Problem to work on> For this exercise, print the records below verbatim.

Supplied data>
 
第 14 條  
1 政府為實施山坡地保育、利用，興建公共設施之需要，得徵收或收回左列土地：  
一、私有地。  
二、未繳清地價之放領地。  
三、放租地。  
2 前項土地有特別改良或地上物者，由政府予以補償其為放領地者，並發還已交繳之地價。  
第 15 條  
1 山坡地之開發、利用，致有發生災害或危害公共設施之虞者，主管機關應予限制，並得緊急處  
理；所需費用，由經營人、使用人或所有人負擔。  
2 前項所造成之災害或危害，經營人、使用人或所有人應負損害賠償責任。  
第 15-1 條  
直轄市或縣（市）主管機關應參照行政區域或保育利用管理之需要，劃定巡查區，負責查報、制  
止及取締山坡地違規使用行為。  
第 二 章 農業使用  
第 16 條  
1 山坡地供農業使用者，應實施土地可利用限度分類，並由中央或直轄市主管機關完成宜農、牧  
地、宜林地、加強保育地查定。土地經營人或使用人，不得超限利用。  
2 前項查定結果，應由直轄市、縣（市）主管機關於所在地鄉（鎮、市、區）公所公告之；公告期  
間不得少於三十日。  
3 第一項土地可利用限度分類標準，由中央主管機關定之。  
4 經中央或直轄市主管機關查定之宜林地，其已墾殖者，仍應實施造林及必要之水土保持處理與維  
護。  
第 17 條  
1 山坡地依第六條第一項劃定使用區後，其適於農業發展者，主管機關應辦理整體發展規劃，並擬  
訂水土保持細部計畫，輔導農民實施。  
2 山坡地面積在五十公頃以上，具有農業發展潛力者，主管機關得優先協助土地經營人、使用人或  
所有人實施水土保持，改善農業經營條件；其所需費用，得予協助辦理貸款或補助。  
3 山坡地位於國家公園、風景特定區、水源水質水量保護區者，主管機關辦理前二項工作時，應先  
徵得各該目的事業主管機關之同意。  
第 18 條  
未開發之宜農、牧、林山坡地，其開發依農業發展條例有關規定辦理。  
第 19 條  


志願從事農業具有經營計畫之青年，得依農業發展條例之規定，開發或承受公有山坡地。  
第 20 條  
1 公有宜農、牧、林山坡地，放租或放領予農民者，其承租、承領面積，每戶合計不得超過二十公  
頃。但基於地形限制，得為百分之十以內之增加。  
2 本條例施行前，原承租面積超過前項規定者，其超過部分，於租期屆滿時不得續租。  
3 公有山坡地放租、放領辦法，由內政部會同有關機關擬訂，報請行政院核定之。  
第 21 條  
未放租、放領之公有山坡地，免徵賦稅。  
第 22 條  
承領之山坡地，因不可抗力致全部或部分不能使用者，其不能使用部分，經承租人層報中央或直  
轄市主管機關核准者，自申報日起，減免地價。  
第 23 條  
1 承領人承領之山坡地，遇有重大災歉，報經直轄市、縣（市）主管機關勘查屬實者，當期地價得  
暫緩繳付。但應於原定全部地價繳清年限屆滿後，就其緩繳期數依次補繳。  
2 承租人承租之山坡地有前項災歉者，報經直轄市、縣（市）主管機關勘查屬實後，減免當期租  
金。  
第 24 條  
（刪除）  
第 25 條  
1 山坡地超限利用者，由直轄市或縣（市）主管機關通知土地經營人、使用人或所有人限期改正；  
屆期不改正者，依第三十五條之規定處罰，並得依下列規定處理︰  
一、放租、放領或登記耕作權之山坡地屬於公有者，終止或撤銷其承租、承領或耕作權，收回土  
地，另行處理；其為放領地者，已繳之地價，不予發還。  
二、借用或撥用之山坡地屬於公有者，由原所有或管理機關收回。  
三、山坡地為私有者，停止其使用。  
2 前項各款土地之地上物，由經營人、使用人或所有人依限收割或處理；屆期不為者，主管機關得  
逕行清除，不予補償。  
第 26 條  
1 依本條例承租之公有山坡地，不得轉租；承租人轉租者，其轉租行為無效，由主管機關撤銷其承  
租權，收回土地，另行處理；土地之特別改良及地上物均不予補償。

Answer to the problem>
第 14 條  
1 政府為實施山坡地保育、利用，興建公共設施之需要，得徵收或收回左列土地：  
一、私有地。  
二、未繳清地價之放領地。  
三、放租地。  
2 前項土地有特別改良或地上物者，由政府予以補償其為放領地者，並發還已交繳之地價。  
第 15 條  
1 山坡地之開發、利用，致有發生災害或危害公共設施之虞者，主管機關應予限制，並得緊急處  
理；所需費用，由經營人、使用人或所有人負擔。  
2 前項所造成之災害或危害，經營人、使用人或所有人應負損害賠償責任。  
第 15-1 條  
直轄市或縣（市）主管機關應參照行政區域或保育利用管理之需要，劃定巡查區，負責查報、制  
止及取締山坡地違規使用行為。  
第 二 章 農業使用  
第 16 條  
1 山坡地供農業使用者，應實施土地可利用限度分類，並由中央或直轄市主管機關完成宜農、牧  
地、宜林地、加強保育地查定。土地經營人或使用人，不得超限利用。  
2 前項查定結果，應由直轄市、縣（市）主管機關於所在地鄉（鎮、市、區）公所公告之；公告期  
間不得少於三十日。  
3 第一項土地可利用限度分類標準，由中央主管機關定之。  
4 經中央或直轄市主管機關查定之宜林地，其已墾殖者，仍應實施造林及必要之水土保持處理與維  
護。  
第 17 條  
1 山坡地依第六條第一項劃定使用區後，其適於農業發展者，主管機關應辦理整體發展規劃，並擬  
訂水土保持細部計畫，輔導農民實施。  
2 山坡地面積在五十公頃以上，具有農業發展潛力者，主管機關得優先協助土地經營人、使用人或  
所有人實施水土保持，改善農業經營條件；其所需費用，得予協助辦理貸款或補助。  
3 山坡地位於國家公園、風景特定區、水源水質水量保護區者，主管機關辦理前二項工作時，應先  
徵得各該目的事業主管機關之同意。  
第 18 條  
未開發之宜農、牧、林山坡地，其開發依農業發展條例有關規定辦理。  
第 19 條  


志願從事農業具有經營計畫之青年，得依農業發展條例之規定，開發或承受公有山坡地。  
第 20 條  
1 公有宜農、牧、林山坡地，放租或放領予農民者，其承租、承領面積，每戶合計不得超過二十公  
頃。但基於地形限制，得為百分之十以內之增加。  
2 本條例施行前，原承租面積超過前項規定者，其超過部分，於租期屆滿時不得續租。  
3 公有山坡地放租、放領辦法，由內政部會同有關機關擬訂，報請行政院核定之。  
第 21 條  
未放租、放領之公有山坡地，免徵賦稅。  
第 22 條  
承領之山坡地，因不可抗力致全部或部分不能使用者，其不能使用部分，經承租人層報中央或直  
轄市主管機關核准者，自申報日起，減免地價。  
第 23 條  
1 承領人承領之山坡地，遇有重大災歉，報經直轄市、縣（市）主管機關勘查屬實者，當期地價得  
暫緩繳付。但應於原定全部地價繳清年限屆滿後，就其緩繳期數依次補繳。  
2 承租人承租之山坡地有前項災歉者，報經直轄市、縣（市）主管機關勘查屬實後，減免當期租  
金。  
第 24 條  
（刪除）  
第 25 條  
1 山坡地超限利用者，由直轄市或縣（市）主管機關通知土地經營人、使用人或所有人限期改正；  
屆期不改正者，依第三十五條之規定處罰，並得依下列規定處理︰  
一、放租、放領或登記耕作權之山坡地屬於公有者，終止或撤銷其承租、承領或耕作權，收回土  
地，另行處理；其為放領地者，已繳之地價，不予發還。  
二、借用或撥用之山坡地屬於公有者，由原所有或管理機關收回。  
三、山坡地為私有者，停止其使用。  
2 前項各款土地之地上物，由經營人、使用人或所有人依限收割或處理；屆期不為者，主管機關得  
逕行清除，不予補償。  
第 26 條  
1 依本條例承租之公有山坡地，不得轉租；承租人轉租者，其轉租行為無效，由主管機關撤銷其承  
租權，收回土地，另行處理；土地之特別改良及地上物均不予補償。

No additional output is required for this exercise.